WORK TASK | Search for the word "Instituto" in the entries. Each line that holds it should be copied.

━━━ THE DATA ━━━

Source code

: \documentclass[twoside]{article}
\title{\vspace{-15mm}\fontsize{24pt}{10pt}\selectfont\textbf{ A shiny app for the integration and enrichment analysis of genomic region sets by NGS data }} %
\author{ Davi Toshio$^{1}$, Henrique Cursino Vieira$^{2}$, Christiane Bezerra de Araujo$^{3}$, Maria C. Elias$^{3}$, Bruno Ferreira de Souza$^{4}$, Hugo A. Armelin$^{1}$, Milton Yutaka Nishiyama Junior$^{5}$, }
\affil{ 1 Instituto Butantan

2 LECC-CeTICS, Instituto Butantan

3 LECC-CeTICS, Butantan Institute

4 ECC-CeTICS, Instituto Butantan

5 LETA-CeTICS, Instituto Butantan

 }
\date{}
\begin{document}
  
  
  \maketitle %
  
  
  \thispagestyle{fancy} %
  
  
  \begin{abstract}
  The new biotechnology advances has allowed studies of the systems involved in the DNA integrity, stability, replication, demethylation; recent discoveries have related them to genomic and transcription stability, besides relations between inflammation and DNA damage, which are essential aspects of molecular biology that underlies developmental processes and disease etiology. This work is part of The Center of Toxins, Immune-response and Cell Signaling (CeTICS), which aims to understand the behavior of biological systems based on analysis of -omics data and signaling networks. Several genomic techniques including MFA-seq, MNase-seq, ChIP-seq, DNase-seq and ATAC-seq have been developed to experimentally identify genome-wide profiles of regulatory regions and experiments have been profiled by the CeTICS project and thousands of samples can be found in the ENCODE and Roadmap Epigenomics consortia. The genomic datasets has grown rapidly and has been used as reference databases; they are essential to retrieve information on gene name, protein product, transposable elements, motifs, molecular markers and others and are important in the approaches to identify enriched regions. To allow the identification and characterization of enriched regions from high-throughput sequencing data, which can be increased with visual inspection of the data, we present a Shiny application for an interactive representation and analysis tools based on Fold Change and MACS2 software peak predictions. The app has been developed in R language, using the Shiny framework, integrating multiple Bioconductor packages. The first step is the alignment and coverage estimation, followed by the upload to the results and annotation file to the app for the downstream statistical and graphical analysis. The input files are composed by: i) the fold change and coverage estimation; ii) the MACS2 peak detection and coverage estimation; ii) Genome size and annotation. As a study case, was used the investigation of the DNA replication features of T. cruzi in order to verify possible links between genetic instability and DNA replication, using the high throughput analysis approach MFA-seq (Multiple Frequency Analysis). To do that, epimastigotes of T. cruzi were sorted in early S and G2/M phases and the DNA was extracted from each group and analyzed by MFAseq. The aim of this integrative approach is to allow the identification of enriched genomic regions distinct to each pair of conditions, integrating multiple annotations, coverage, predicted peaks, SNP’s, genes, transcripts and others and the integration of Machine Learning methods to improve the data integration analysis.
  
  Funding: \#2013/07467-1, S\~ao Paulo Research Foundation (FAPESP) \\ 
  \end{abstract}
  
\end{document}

━━━

RESPONSE |
\affil{ 1 Instituto Butantan
2 LECC-CeTICS, Instituto Butantan
4 ECC-CeTICS, Instituto Butantan
5 LETA-CeTICS, Instituto Butantan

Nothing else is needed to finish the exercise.